AppNexus Pub Suite 2AppNexus unveiled a publisher suite Wednesday designed to offer an alternative to DoubleClick for Publishers [DFP], the dominant solution in the market.

The AppNexus Publisher Suite includes an ad server, completely rebuilt after its acquisition of OAS [Open AdStream] in September 2014, and supercharged with forecasting from its acquisition of Yieldex in March.

Publishers can use the ad server for desktop, mobile and video inventory. The pipeline supports automated guaranteed, private marketplace and programmatic deals.

“Publishers have been more or less using the same [ad-serving] technology since DFP was invented in the late ’90s,” AppNexus CEO Brian O’Kelley said. “One of my aspirations has been to reinvent the publisher monetization platform, leveraging everything we’ve learned in the past decade.”

Unlike DFP, the AppNexus publisher ad server unifies demand from programmatic and direct-sold deals, allowing competition between the two. Publishers who have been using header bidding in order to unify demand outside the ad server have the option to unify demand within it, an approach that’s cleaner and less likely to have issues around latency or forecasting.

Two of AppNexus' biggest clients, European classifieds publisher Schibsted Media Group and Microsoft, are using the publisher suite. Microsoft is using it in 10 of its European markets.

He hopes that early adopters over the next six months will provide the proof that other publishers need to switch over.

“The early results are yes, you will make more money,” O’Kelley said.

He knows, however, getting publishers to switch over will be a challenge, since many have used DFP their whole careers and might not want to change. “But I think there are a lot of dissatisfied publishers out there,” he added.
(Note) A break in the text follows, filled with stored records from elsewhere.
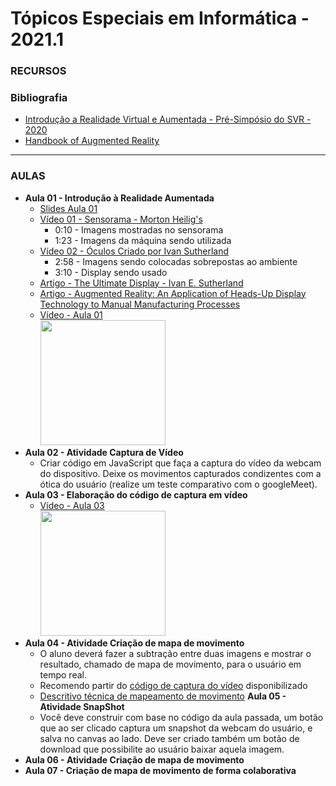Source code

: # Tópicos Especiais em Informática - 2021.1

### RECURSOS

### Bibliografia
* [Introdução a Realidade Virtual e Aumentada - Pré-Simpósio do SVR - 2020](https://github.com/kennedyaraujo/ifc/blob/main/tei2/bibliografia-realidade-aumentada/Introdu%C3%A7%C3%A3o%20a%20Realidade%20Virtual%20e%20Aumentada%20-%20Pr%C3%A9-Simp%C3%B3sio%20do%20SVR%20-%202020.pdf)
* [Handbook of Augmented Reality](https://books.google.com.br/books?hl=pt-BR&lr=&id=fG8JUdrScsYC&oi=fnd&pg=PR3&dq=%22augmented+reality%22&ots=ifz6QyTaYy&sig=eeWcHKNNXli2ZI4yu_S74s__gT0#v=onepage&q&f=false)

---

### AULAS
* **Aula 01 - Introdução à Realidade Aumentada**
    * [Slides Aula 01](https://github.com/kennedyaraujo/ifc/blob/main/tei2/slides/aula01-introducao-ra.pdf)    
    * [Vídeo 01 - Sensorama - Morton Heilig's](https://www.youtube.com/watch?v=vSINEBZNCks)
        * 0:10 - Imagens mostradas no sensorama
        * 1:23 - Imagens da máquina sendo utilizada 
    * [Vídeo 02 - Óculos Criado por Ivan Sutherland](https://www.youtube.com/watch?v=AFqXGxKsM3w)
        * 2:58 - Imagens sendo colocadas sobrepostas ao ambiente
        * 3:10 - Display sendo usado
    * [Artigo - The Ultimate Display -  Ivan E. Sutherland](https://github.com/kennedyaraujo/ifc/blob/main/tei2/bibliografia-realidade-aumentada/The%20ultimate%20display%20-%20Ivan%20E%20Sutherland.pdf)
    * [Artigo - Augmented Reality: An Application of Heads-Up Display Technology to Manual Manufacturing Processes](https://github.com/kennedyaraujo/ifc/blob/main/tei2/bibliografia-realidade-aumentada/Augmented%20Reality%20-%20An%20Application%20of%20Heads-Up%20Display%20Technology%20to%20Manual%20-%20Thomas%20C%20David%20M.pdf)
    * [Vídeo - Aula 01](https://www.youtube.com/watch?v=qjKx1nFbmZ8) <br/>
    <a href="https://youtu.be/qjKx1nFbmZ8"> <img src="https://img.youtube.com/vi/qjKx1nFbmZ8/maxresdefault.jpg" width="200"></a>
* **Aula 02 - Atividade Captura de Vídeo**
    * Criar código em JavaScript que faça a captura do vídeo da webcam do dispositivo. Deixe os movimentos  capturados condizentes com a ótica do usuário (realize um teste comparativo com o googleMeet).
* **Aula 03 - Elaboração do código de captura em vídeo**
    * [Vídeo - Aula 03](https://www.youtube.com/watch?v=mhQ5WInfM5w) <br/>
    <a href="https://www.youtube.com/watch?v=mhQ5WInfM5w"> <img src="https://img.youtube.com/vi/mhQ5WInfM5w/maxresdefault.jpg" width="200"></a>
* **Aula 04 - Atividade Criação de mapa de movimento**
    * O aluno deverá fazer a subtração entre duas imagens e mostrar o resultado, chamado de mapa de movimento, para o usuário em tempo real.
    * Recomendo partir do [código de captura do vídeo](https://github.com/kennedyaraujo/ifc/blob/main/tei2/code/aula02-captura-webcam.html) disponibilizado
    * [Descritivo técnica de mapeamento de movimento](https://1drv.ms/b/s!Ak5zz-HWFx2ulLMX2KIXAnHqfmEFQA?e=3Fcx03) 
**Aula 05 - Atividade SnapShot**
    * Você deve construir com base no código da aula passada, um botão que ao ser clicado captura um snapshot da webcam do usuário, e salva no canvas ao lado. Deve ser criado também um botão de download que possibilite ao usuário baixar aquela imagem.
* **Aula 06 - Atividade Criação de mapa de movimento**
* **Aula 07 - Criação de mapa de movimento de forma colaborativa**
O’Kelley also is hoping the solution catches the eye of publishers looking for mobile monetization solutions, often an area of weakness for publishers that grew up in the age of desktop advertising.

Like Google, AppNexus now has a buy-side platform and sell-side platform. O’Kelley said the company does not prioritize sales where both sides use AppNexus.

Unlike Google, he emphasized, AppNexus does not run an ad network where it arbitrages media.

“We run these as independent businesses,” O’Kelley said. “It’s important that any buyer working with us sees no bias on whether they use our stack or not, and we feel the same way on the sell side.”

The AppNexus Publisher Ad Server isn’t the only ad server to try to take on DoubleClick.

AOL hinted it would build its own publisher suite at the Programmatic I/O conference last week. Last year, Facebook rolled out Atlas, a buy-side ad server to compete with DoubleClick for Advertisers. It’s been slow to gain traction, hinting at the challenges ahead for anyone that tries to take on Google’s stack.

“Atlas showed that if you have one killer feature but can’t do the basics well, you can’t displace DoubleClick. Facebook is learning that the hard way,” O’Kelley said. “You have to be a world-class ad server and have killer features. That’s what we’ve built. I want to see us win head to head for DFP, and win significant share of the publisher market.”